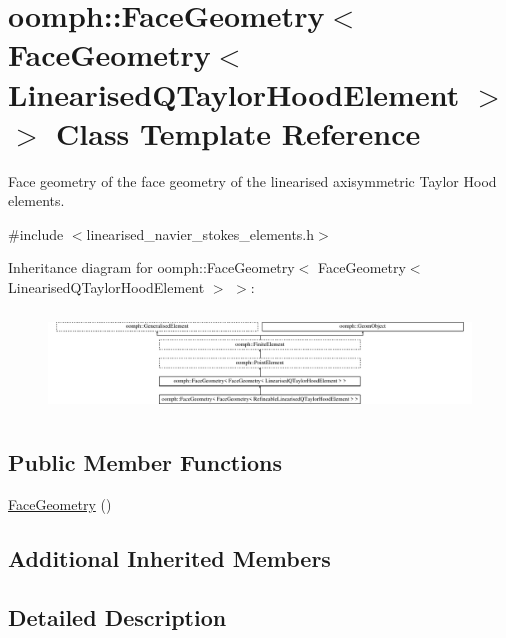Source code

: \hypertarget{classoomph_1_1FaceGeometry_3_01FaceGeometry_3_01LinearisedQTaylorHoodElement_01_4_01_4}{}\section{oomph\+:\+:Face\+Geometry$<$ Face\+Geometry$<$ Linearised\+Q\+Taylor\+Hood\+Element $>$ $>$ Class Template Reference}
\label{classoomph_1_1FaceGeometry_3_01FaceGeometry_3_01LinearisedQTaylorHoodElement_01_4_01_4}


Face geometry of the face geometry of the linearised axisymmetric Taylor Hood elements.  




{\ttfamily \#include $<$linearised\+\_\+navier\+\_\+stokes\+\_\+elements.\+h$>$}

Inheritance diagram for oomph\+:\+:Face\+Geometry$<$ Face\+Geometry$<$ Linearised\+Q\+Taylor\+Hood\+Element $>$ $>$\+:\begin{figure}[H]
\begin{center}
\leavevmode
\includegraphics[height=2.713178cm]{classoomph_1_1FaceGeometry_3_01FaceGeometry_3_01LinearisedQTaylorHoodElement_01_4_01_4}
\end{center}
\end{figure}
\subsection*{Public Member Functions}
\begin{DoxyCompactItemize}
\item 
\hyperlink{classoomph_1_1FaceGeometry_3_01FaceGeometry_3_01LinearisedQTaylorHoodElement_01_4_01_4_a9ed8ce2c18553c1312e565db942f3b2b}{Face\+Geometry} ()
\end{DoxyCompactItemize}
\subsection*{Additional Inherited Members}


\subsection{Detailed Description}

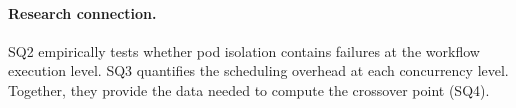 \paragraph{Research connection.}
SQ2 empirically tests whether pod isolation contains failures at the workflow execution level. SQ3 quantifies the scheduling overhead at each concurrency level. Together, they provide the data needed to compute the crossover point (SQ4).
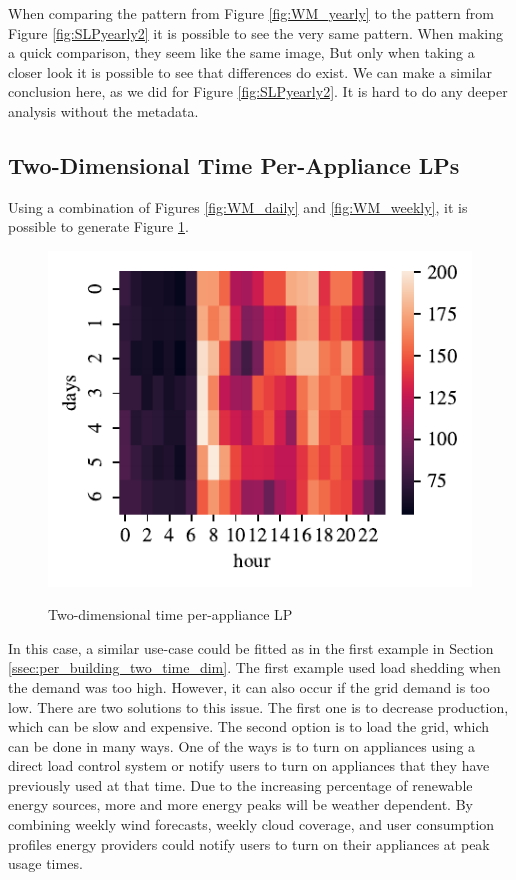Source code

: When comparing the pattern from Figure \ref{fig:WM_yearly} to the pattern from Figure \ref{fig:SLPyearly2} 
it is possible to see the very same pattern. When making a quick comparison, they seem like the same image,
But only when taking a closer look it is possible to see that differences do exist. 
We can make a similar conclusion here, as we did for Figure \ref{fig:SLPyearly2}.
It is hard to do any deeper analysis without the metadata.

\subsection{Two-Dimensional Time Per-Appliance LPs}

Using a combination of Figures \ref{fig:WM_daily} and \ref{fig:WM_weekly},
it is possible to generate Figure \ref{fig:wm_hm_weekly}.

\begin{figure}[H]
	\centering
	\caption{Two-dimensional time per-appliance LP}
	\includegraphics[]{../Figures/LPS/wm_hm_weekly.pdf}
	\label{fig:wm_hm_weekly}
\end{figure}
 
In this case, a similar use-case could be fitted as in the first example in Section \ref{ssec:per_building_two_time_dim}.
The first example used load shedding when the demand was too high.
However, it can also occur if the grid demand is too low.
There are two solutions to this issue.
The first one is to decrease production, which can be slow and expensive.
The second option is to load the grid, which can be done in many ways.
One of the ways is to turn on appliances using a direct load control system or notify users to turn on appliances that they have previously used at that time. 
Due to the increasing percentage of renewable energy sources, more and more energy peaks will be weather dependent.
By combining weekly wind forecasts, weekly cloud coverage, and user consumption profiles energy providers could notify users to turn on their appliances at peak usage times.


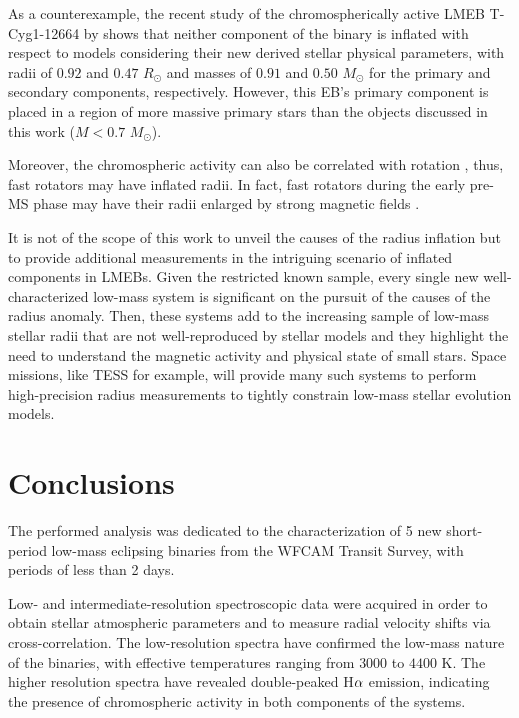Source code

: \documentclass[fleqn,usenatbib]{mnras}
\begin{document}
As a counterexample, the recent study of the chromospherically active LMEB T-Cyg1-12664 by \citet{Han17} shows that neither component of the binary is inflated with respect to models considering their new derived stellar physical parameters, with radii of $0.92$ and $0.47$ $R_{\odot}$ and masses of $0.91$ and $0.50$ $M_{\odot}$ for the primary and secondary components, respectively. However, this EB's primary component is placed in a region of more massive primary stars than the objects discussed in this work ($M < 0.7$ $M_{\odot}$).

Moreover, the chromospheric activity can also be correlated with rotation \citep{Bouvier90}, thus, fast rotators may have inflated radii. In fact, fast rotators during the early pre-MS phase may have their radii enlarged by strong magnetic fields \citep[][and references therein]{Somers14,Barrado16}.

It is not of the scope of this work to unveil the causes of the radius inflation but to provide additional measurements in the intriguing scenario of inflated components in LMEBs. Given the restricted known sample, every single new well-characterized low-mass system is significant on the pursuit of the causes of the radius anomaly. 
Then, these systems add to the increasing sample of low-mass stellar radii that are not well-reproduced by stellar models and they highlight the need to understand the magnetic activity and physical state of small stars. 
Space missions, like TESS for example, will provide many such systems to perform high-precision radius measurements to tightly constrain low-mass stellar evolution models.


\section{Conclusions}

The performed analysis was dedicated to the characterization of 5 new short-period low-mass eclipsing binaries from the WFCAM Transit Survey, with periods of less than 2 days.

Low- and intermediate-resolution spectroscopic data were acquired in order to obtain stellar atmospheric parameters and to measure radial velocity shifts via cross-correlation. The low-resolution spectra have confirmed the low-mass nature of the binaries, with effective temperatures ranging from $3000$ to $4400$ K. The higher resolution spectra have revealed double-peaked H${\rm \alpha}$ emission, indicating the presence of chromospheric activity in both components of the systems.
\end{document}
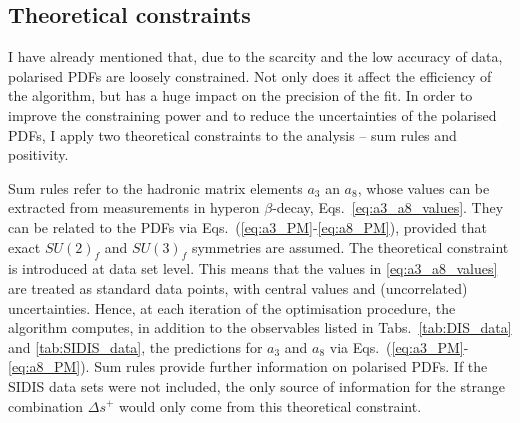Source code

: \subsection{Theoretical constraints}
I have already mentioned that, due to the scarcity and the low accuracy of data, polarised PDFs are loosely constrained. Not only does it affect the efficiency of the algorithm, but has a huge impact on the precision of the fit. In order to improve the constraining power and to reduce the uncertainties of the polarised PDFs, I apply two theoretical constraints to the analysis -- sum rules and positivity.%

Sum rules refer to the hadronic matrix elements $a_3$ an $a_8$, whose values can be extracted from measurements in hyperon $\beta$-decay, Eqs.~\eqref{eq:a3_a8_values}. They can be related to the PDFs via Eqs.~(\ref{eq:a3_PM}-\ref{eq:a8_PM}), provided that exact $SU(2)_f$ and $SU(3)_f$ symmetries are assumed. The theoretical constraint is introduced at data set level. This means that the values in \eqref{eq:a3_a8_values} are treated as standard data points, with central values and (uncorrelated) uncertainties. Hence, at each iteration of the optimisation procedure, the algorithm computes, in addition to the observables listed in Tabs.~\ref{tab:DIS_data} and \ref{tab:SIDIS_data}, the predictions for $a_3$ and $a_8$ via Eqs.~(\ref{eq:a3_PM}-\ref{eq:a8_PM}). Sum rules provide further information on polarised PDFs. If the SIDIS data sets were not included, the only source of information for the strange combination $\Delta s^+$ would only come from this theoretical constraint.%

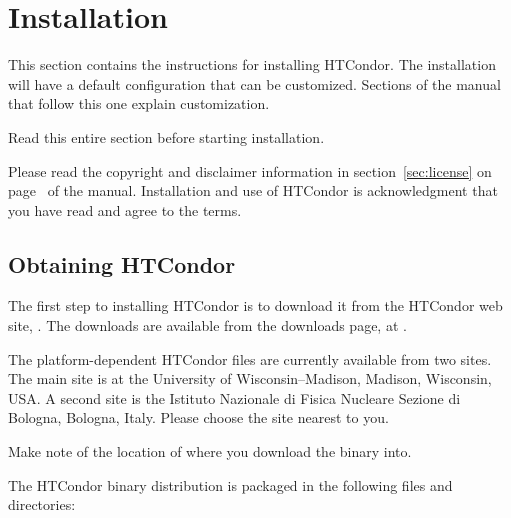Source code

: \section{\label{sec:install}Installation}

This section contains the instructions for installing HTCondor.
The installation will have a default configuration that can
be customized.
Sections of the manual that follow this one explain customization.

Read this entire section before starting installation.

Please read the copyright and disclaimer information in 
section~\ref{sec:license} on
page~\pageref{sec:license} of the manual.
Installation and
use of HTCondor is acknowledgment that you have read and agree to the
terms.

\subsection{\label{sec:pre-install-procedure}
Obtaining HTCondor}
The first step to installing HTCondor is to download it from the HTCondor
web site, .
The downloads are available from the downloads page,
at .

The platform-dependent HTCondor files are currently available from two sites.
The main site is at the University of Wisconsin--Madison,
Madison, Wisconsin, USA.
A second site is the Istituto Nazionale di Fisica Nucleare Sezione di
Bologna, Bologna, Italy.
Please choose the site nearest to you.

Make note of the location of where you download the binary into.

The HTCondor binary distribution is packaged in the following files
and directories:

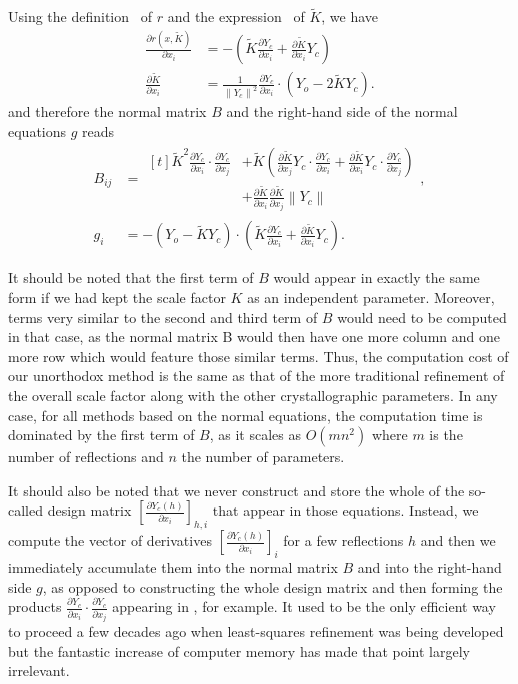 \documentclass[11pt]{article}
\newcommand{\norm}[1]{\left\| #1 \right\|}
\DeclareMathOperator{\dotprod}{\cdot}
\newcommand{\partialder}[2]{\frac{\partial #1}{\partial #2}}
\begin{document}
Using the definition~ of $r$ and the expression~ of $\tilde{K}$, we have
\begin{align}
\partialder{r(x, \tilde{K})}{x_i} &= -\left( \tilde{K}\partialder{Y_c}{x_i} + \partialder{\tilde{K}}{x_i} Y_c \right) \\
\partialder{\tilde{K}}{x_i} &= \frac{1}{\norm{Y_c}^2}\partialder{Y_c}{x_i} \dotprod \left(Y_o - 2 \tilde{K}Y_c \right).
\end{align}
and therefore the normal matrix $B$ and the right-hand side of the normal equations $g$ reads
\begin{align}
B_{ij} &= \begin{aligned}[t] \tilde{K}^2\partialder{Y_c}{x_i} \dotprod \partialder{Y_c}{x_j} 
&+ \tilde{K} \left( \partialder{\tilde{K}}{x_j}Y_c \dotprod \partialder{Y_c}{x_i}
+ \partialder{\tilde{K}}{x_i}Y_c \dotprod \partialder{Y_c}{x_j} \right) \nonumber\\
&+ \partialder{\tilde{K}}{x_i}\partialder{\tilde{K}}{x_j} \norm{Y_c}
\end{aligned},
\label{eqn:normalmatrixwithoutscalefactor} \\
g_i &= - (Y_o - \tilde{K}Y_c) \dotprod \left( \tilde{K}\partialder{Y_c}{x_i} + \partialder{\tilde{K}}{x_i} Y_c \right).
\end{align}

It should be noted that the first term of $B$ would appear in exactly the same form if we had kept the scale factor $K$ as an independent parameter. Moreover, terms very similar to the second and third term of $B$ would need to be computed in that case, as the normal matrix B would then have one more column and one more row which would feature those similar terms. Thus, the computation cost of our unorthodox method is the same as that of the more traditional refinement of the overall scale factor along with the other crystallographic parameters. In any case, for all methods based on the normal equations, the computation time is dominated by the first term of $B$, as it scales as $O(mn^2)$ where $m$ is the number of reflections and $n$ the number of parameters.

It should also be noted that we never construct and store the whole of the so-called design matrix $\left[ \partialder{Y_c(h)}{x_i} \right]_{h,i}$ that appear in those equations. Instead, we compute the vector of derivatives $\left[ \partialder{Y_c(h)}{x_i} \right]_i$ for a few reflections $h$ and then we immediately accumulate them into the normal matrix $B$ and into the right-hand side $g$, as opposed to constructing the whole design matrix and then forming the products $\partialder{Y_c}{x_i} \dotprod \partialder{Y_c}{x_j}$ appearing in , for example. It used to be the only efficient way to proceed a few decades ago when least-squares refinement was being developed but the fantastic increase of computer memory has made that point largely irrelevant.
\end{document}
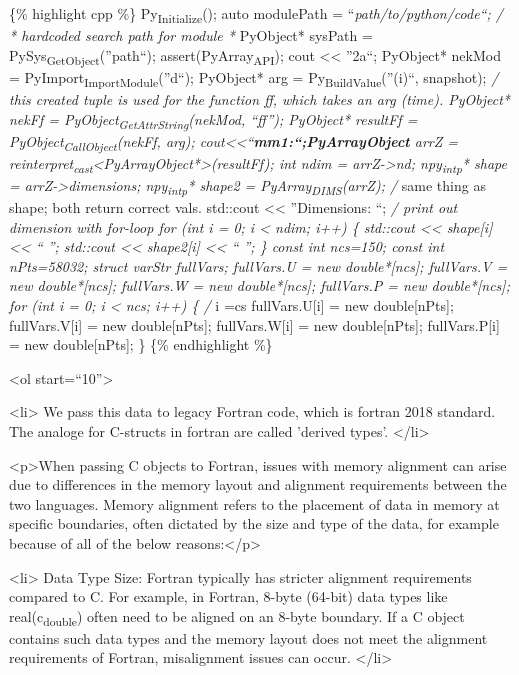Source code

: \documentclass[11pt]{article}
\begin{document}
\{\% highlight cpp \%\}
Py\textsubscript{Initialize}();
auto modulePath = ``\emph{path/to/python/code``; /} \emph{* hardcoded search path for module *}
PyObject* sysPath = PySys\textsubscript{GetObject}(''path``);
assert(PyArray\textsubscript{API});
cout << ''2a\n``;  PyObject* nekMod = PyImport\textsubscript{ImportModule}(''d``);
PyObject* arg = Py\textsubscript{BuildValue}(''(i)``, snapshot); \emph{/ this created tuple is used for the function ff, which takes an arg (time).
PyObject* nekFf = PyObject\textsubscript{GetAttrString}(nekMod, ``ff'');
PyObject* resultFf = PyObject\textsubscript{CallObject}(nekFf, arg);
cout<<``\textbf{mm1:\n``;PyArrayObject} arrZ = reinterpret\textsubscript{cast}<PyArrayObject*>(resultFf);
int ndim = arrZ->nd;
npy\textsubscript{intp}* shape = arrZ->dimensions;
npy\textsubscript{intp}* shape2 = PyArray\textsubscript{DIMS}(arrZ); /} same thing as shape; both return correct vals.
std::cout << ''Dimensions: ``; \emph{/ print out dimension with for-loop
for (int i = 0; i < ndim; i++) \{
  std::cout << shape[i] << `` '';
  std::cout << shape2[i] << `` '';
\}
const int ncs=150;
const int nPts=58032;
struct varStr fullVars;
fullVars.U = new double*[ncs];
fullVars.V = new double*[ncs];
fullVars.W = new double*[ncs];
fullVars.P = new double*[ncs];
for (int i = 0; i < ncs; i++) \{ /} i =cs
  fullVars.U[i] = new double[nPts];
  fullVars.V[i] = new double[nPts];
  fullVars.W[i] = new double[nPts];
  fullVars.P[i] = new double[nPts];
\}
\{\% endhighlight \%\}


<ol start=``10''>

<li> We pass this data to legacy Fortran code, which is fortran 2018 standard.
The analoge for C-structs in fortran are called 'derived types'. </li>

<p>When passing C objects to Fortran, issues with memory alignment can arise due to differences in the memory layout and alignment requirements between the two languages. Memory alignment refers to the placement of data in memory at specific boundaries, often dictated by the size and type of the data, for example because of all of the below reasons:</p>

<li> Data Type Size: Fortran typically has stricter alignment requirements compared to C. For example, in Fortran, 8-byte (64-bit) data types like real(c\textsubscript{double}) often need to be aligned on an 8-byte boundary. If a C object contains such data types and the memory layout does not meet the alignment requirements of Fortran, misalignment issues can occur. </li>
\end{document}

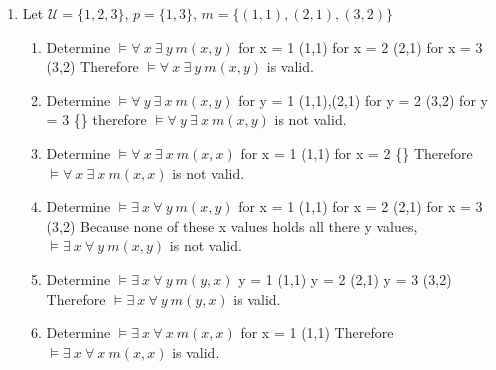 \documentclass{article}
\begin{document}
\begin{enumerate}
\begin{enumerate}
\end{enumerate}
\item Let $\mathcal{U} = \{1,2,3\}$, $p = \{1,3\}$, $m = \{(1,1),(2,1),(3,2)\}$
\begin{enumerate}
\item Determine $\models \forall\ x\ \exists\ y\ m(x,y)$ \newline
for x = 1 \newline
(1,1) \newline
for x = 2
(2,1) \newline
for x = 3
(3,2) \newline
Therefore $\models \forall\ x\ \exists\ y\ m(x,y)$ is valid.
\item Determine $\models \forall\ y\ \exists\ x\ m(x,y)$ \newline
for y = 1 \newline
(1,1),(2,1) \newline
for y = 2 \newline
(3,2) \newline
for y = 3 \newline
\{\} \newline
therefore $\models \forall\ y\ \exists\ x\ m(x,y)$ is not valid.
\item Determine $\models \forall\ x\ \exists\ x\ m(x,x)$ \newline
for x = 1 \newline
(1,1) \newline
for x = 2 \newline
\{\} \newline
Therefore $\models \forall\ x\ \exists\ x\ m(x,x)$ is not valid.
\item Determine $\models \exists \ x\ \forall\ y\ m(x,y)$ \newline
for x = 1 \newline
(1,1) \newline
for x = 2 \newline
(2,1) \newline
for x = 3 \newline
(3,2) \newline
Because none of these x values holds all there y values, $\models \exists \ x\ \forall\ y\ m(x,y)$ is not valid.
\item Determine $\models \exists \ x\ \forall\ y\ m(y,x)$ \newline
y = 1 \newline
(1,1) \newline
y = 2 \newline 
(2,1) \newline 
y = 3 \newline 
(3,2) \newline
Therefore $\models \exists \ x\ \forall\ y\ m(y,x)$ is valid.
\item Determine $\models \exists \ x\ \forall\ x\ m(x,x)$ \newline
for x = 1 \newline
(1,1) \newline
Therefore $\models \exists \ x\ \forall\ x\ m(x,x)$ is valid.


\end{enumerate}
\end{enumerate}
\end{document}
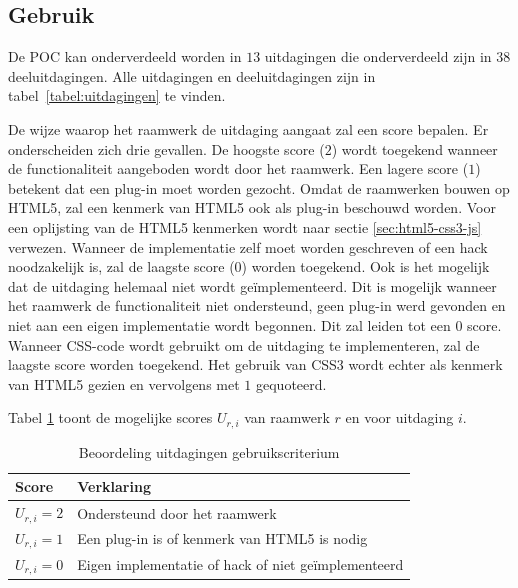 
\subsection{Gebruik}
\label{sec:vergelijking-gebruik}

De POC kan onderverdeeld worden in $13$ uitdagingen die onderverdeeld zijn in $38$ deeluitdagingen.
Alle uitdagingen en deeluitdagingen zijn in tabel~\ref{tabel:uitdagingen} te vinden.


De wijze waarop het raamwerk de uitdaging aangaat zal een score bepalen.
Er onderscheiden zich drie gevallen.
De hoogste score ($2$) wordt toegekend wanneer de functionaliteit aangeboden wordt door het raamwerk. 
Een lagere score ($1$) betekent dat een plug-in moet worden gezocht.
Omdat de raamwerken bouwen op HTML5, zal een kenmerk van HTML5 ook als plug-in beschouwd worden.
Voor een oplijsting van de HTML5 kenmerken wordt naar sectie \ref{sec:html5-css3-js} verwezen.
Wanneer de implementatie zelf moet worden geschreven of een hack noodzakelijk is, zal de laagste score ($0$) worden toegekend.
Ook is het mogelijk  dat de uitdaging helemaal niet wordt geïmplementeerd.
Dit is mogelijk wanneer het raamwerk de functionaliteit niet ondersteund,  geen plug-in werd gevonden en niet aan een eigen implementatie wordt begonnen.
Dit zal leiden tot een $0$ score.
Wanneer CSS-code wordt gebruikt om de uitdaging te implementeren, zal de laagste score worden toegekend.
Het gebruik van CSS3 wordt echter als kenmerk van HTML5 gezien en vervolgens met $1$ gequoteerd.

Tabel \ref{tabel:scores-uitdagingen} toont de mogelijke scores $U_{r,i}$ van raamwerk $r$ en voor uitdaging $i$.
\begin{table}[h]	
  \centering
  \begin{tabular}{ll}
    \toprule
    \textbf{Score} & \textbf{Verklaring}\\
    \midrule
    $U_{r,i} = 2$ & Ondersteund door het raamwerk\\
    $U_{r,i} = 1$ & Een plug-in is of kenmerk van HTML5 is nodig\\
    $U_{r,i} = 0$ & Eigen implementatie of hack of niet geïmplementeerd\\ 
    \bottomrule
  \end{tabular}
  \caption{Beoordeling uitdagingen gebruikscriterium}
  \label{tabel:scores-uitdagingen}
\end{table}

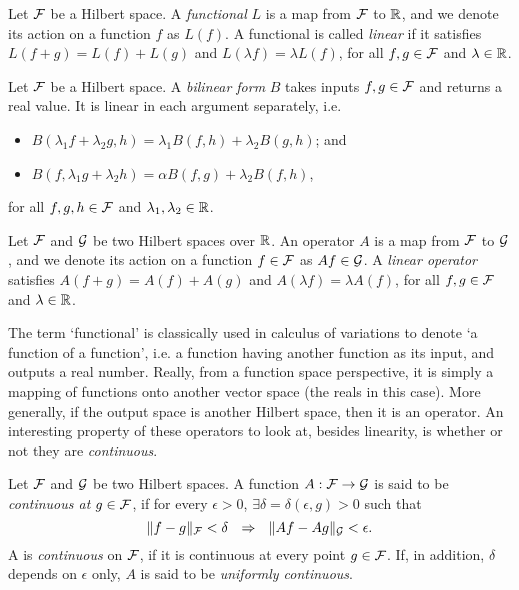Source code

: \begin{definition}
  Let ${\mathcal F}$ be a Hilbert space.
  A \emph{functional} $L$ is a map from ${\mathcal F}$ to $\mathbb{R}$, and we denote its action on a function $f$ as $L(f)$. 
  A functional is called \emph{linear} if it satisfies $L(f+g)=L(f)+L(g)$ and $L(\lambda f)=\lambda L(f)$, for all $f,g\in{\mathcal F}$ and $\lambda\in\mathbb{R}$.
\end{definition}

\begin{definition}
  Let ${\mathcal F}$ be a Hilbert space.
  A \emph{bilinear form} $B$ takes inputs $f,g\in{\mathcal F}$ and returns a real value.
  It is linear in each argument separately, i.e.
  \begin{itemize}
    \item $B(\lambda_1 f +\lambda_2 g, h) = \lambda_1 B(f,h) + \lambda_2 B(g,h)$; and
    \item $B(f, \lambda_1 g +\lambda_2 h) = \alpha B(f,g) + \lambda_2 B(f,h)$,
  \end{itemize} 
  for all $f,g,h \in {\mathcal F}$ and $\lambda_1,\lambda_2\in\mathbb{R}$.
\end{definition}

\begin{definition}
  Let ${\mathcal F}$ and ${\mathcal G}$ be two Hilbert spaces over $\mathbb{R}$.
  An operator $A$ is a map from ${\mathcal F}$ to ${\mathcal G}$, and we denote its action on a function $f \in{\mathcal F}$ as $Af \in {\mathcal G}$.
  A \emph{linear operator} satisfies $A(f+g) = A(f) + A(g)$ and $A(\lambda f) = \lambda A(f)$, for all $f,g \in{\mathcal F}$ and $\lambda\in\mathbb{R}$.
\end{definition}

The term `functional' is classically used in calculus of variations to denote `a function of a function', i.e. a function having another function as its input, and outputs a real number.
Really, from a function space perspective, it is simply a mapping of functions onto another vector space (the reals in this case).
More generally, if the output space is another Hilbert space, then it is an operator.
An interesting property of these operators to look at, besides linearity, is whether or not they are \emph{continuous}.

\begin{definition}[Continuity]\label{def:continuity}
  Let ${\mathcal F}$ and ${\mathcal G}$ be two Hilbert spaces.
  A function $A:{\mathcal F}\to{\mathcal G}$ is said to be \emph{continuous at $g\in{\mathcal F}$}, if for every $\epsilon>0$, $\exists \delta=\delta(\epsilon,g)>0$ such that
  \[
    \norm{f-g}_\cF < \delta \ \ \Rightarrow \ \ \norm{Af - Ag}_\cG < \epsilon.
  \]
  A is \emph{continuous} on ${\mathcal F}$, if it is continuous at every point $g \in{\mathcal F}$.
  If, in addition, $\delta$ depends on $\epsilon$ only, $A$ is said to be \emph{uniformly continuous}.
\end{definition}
########
* What is required:
Take the lines above from the one containing "Wanneer de implementatie" down to the one containing "Het gebruik van", and transcribe them exactly, both ends included.

* Result of this exercise:
Wanneer de implementatie zelf moet worden geschreven of een hack noodzakelijk is, zal de laagste score ($0$) worden toegekend.
Ook is het mogelijk  dat de uitdaging helemaal niet wordt geïmplementeerd.
Dit is mogelijk wanneer het raamwerk de functionaliteit niet ondersteund,  geen plug-in werd gevonden en niet aan een eigen implementatie wordt begonnen.
Dit zal leiden tot een $0$ score.
Wanneer CSS-code wordt gebruikt om de uitdaging te implementeren, zal de laagste score worden toegekend.
Het gebruik van CSS3 wordt echter als kenmerk van HTML5 gezien en vervolgens met $1$ gequoteerd.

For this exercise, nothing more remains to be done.